━━ Data for review
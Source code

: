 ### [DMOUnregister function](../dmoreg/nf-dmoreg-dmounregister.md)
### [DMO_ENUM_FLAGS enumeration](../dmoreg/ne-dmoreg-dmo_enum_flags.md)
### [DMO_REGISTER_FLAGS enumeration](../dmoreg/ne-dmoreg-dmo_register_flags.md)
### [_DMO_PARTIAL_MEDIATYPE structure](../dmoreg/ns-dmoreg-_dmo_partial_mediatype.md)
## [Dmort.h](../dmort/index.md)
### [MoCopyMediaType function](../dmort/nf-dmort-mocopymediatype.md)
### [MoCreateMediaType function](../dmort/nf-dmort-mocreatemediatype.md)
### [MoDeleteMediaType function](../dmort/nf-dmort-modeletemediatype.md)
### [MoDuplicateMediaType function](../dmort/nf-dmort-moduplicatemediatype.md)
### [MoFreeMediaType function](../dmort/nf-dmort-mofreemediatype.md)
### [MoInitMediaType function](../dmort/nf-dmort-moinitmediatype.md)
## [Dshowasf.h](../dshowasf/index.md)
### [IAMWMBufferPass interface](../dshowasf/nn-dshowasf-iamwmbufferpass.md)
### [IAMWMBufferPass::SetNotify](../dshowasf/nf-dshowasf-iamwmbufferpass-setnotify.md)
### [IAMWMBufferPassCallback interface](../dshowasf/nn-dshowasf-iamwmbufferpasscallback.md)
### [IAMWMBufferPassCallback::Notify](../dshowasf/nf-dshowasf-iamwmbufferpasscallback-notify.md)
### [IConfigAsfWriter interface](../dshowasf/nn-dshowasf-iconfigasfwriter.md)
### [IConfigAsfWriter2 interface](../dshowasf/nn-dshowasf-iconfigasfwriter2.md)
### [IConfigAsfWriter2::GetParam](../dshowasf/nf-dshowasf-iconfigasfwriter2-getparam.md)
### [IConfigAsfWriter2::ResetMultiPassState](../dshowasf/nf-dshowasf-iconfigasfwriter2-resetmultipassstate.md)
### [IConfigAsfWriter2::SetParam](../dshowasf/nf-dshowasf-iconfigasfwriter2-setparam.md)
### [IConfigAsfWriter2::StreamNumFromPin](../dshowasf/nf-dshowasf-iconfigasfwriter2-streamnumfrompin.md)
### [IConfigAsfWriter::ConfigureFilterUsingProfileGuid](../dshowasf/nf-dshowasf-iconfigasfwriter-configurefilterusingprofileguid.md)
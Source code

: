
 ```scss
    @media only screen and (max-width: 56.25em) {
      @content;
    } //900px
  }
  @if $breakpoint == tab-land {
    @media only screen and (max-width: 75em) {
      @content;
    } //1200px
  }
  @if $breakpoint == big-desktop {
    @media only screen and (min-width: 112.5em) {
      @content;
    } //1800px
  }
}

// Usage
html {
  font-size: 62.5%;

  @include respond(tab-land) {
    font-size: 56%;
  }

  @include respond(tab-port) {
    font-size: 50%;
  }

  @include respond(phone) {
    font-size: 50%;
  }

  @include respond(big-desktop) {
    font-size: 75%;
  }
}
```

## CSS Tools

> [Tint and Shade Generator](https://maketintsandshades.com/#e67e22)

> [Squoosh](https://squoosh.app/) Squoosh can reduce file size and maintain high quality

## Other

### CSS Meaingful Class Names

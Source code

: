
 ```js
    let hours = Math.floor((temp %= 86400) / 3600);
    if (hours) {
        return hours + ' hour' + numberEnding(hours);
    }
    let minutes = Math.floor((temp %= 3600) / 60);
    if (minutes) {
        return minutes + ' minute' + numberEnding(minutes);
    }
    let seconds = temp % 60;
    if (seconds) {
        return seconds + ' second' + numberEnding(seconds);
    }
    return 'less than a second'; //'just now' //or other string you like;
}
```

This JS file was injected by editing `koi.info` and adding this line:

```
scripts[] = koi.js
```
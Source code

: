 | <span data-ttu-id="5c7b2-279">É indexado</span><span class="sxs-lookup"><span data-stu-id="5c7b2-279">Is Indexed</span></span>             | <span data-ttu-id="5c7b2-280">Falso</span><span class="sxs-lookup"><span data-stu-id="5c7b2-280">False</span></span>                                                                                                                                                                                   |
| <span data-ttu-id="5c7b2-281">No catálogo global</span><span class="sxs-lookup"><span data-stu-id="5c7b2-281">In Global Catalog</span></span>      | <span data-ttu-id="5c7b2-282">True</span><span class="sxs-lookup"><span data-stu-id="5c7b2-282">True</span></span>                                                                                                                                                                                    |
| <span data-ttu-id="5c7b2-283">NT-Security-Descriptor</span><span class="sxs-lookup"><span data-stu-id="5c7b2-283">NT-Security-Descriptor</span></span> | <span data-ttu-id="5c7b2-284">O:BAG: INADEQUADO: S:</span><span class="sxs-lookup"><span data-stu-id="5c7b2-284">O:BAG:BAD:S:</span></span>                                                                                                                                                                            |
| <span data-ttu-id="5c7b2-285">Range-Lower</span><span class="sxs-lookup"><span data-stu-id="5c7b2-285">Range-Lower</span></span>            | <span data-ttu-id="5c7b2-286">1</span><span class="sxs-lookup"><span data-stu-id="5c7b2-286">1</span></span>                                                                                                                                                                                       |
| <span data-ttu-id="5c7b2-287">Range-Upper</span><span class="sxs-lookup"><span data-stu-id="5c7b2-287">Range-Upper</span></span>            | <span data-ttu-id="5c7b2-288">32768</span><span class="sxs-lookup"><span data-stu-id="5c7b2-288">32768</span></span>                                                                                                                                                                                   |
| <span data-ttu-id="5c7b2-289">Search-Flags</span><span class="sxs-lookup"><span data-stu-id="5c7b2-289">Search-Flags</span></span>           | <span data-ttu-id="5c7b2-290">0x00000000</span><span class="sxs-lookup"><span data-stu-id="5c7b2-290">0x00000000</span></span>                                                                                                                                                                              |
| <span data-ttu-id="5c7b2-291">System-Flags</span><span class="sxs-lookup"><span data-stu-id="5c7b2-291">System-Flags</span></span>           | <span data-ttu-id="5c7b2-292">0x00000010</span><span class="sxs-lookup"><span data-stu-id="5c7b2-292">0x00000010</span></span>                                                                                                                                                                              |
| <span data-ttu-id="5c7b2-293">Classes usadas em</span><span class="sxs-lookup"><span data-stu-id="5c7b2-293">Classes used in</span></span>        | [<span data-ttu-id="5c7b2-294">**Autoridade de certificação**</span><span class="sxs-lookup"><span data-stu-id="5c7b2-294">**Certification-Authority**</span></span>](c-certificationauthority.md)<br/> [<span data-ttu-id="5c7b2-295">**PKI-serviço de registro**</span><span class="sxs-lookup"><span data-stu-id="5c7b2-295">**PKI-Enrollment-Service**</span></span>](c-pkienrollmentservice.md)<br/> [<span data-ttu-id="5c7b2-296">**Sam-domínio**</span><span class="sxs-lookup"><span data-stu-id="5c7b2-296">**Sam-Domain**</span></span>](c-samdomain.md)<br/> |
━━━━
§ **Task brief**
All lines of the entries containing the string "return" must be shown in full.

§ **Response below**
        return hours + ' hour' + numberEnding(hours);
        return minutes + ' minute' + numberEnding(minutes);
        return seconds + ' second' + numberEnding(seconds);
    return 'less than a second'; //'just now' //or other string you like;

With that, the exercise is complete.